* **Provided records**:

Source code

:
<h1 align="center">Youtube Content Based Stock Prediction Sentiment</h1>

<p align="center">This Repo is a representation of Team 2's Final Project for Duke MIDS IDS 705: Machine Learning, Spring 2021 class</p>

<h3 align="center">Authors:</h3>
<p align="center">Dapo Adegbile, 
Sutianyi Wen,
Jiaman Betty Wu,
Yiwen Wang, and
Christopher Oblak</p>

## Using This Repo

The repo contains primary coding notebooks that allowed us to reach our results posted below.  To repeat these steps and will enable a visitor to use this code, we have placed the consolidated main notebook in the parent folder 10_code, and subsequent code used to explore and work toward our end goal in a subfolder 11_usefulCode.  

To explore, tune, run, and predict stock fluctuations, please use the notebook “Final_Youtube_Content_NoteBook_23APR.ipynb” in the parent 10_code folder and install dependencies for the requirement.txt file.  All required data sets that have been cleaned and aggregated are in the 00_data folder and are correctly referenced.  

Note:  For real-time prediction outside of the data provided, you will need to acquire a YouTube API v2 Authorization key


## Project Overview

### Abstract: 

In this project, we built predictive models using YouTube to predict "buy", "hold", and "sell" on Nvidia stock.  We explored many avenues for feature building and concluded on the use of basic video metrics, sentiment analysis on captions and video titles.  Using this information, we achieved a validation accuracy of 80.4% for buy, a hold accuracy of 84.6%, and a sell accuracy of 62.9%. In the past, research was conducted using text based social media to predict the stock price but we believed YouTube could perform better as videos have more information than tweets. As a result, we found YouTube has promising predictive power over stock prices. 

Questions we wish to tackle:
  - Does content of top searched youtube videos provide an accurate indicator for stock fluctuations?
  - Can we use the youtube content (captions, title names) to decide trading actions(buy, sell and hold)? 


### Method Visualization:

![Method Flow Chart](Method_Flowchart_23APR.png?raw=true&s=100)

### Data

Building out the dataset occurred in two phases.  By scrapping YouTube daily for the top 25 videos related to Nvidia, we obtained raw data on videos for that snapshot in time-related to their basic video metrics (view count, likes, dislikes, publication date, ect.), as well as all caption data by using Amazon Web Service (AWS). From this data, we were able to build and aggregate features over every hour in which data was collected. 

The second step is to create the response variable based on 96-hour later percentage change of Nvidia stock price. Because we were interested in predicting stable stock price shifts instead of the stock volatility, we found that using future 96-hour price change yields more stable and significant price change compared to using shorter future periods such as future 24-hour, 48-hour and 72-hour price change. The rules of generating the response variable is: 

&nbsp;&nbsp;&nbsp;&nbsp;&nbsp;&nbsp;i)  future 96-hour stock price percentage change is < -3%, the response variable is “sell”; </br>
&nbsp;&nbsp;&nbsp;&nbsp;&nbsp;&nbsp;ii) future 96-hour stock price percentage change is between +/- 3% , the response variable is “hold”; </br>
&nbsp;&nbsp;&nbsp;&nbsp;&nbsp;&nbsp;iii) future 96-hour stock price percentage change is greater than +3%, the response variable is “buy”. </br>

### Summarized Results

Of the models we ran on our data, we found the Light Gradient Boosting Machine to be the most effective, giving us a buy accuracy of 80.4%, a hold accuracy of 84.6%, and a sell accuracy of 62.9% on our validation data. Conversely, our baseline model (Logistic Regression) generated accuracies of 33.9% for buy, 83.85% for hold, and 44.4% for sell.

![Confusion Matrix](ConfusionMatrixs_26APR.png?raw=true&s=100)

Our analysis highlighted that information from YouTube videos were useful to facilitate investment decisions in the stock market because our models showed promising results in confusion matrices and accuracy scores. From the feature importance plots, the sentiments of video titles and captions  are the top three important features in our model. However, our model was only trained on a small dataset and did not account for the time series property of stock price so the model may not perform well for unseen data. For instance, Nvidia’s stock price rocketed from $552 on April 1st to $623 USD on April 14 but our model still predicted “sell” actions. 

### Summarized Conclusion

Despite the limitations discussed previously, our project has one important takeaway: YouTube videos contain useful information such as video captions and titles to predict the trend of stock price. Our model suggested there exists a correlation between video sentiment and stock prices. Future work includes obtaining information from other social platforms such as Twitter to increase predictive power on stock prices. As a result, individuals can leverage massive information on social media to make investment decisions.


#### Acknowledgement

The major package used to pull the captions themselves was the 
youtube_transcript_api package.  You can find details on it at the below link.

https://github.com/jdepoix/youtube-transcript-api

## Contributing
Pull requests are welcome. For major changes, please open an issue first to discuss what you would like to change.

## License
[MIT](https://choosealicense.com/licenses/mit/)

* **What is being asked**: Your task is to collect every line above that contains the word "package".

* **Answer space**:
The major package used to pull the captions themselves was the 
youtube_transcript_api package.  You can find details on it at the below link.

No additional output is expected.